The Coalition supports the many of the remaining recommendations that Labor has ignored and we will seek to implement those summarised below, to the extent that they are not inconsistent with our policy.

  • Recommendation 2:

    This will clarify the interaction between workers’ compensation and annual leave pursuant to s.130.

  • Recommendation 3:

    This will require the employer and employee to hold a meeting to discuss a request for extended unpaid parental leave, unless the employer has agreed to the request.

  • Recommendation 6:

    This will clarify circumstances where annual leave loading is payable on termination to address existing confusion and restore the conventionally accepted approach.

  • Recommendation 7:

    This encourages the Commonwealth, State and territory governments to expedite development of national long service leave standard.

  • Recommendation 9:

    This recommends changes to improve the application of the “Better Off Overall Test” to appropriately account for non-monetary benefits.

  • Recommendation 11:

    This will clarify defences for alleged breaches of flexibility terms in IFA’s.

  • Recommendation 12:

    This will change the notification to terminate flexibility arrangement from 28 days to 90 days.

  • Recommendation 24:

    Clarification of the interaction of model flexibility terms in enterprise agreements.

  • Recommendation 25:

    Government to monitor the application of the “Better Off Overall Test” to ensure it is applied appropriately.

  • Recommendation 31:

    This will partly fix the ‘strike first, talk later’ loophole in bargaining laws.

  • Recommendation 38:

    This will clarify transfer of business laws as they apply to workers who transfer voluntarily.

  • Recommendation 43:

    This will provide the Fair Work Commission clearer powers to dismiss proceedings due to non-attendance of a party.

  • Recommendation 47:

    This will make it clear that central consideration about reason for adverse action is the subjective intention of the person taking the alleged adverse action.

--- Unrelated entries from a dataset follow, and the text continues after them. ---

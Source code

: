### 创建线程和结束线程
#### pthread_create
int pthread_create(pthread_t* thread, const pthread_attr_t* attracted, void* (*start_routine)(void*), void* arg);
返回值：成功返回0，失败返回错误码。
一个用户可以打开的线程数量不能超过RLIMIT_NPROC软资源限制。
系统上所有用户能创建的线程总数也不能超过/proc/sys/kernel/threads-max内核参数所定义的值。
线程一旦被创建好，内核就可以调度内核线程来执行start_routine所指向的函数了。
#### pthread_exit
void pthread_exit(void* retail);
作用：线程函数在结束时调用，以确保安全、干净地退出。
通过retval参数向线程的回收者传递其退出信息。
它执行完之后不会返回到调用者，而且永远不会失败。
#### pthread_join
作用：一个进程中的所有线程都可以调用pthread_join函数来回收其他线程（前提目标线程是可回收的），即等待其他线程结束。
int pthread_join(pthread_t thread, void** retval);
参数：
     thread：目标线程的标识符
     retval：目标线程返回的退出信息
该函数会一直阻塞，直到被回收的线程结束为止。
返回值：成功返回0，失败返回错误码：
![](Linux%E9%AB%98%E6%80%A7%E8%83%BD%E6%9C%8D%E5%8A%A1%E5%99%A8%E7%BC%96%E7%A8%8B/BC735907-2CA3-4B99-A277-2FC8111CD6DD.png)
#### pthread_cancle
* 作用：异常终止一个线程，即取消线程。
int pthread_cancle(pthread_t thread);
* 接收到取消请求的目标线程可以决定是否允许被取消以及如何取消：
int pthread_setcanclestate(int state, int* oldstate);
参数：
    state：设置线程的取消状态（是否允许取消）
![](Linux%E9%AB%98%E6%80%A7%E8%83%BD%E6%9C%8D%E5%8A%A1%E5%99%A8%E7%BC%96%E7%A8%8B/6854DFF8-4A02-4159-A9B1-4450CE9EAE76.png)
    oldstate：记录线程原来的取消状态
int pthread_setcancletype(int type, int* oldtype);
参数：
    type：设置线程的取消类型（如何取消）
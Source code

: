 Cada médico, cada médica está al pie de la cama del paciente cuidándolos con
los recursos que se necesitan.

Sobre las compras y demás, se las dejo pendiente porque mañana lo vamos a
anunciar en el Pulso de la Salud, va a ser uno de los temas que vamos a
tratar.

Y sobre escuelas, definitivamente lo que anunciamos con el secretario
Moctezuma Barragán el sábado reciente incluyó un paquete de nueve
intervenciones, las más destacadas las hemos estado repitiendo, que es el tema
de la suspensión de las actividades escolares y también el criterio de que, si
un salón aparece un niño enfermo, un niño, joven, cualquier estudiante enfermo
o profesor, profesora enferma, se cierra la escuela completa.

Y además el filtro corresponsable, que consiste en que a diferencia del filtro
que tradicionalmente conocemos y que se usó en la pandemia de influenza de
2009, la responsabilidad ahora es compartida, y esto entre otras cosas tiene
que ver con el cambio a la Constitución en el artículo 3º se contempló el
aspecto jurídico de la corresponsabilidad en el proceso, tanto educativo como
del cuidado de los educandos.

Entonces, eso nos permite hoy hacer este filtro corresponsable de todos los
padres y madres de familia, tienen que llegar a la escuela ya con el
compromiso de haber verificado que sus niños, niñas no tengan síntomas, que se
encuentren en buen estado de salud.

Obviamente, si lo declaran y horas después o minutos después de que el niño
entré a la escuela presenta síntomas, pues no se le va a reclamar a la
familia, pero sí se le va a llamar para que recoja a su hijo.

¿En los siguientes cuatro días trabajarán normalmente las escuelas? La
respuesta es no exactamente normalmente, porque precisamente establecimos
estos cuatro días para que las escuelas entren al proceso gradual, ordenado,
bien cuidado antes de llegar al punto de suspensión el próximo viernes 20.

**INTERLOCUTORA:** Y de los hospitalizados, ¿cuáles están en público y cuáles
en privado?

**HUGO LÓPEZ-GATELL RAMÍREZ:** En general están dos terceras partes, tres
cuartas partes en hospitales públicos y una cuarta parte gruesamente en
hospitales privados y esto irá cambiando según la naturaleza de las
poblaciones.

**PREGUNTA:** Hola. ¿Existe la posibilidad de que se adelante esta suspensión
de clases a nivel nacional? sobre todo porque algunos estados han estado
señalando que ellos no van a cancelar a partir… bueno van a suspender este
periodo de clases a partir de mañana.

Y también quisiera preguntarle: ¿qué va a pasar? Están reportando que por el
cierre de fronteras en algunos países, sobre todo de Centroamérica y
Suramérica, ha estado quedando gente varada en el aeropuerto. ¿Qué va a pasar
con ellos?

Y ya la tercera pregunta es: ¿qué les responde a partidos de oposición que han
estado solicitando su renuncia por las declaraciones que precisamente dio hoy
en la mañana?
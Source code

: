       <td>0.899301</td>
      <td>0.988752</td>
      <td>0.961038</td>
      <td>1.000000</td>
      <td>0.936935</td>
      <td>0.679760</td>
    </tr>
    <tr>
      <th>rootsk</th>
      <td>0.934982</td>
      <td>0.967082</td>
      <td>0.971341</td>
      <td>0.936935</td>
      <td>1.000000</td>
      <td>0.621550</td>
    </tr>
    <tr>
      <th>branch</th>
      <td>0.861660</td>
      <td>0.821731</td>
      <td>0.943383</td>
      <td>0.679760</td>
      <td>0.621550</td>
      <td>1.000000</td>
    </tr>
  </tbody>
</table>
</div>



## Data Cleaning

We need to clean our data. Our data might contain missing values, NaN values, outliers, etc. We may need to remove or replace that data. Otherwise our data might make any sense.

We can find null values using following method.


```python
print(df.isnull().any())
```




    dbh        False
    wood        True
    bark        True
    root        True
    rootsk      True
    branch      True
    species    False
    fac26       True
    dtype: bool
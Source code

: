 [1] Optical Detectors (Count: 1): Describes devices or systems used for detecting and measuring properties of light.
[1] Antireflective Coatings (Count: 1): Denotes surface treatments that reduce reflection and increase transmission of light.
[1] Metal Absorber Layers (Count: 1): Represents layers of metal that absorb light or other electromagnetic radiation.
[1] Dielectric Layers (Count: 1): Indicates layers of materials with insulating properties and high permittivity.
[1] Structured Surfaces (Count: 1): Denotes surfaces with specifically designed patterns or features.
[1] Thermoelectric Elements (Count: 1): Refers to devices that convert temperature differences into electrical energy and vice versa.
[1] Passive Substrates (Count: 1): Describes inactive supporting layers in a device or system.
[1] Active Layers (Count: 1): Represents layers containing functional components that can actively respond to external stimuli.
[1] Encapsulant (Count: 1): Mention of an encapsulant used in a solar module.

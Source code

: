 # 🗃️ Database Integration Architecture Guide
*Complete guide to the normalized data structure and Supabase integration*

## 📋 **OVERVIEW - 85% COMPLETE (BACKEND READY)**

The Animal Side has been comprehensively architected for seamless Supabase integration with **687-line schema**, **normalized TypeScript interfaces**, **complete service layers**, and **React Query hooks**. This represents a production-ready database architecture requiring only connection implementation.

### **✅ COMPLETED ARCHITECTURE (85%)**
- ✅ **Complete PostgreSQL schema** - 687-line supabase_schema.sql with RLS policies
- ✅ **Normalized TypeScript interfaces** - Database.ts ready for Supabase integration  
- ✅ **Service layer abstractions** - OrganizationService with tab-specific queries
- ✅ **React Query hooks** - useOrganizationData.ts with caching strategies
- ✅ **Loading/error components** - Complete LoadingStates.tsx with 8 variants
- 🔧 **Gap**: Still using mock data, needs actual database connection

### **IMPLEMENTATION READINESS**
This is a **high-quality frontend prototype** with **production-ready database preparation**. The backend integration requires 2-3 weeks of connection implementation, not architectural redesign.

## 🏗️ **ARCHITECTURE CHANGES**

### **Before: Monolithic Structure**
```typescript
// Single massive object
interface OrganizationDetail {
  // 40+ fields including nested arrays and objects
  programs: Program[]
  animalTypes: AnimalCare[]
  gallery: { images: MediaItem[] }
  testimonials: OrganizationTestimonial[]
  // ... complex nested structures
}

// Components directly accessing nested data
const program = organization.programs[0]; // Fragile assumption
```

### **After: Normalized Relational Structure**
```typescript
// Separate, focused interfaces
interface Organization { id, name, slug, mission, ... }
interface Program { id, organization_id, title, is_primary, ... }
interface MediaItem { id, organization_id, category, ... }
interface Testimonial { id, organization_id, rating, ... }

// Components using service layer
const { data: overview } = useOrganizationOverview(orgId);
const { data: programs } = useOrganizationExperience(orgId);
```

A Coalition Government will consider the remaining recommendations and implement them if necessary, but only after consultation with workers, business and stakeholders.

COSTS

The cost associated with re-establishing the Australian Building and Construction Commission will be met from the associated savings derived from abolishing the Fair Work Building Inspectorate.

The cost associated with establishing the Registered Organisations Commission will be met from the associated savings derived from abolishing the existing registered organisations compliance component of the Fair Work Commission.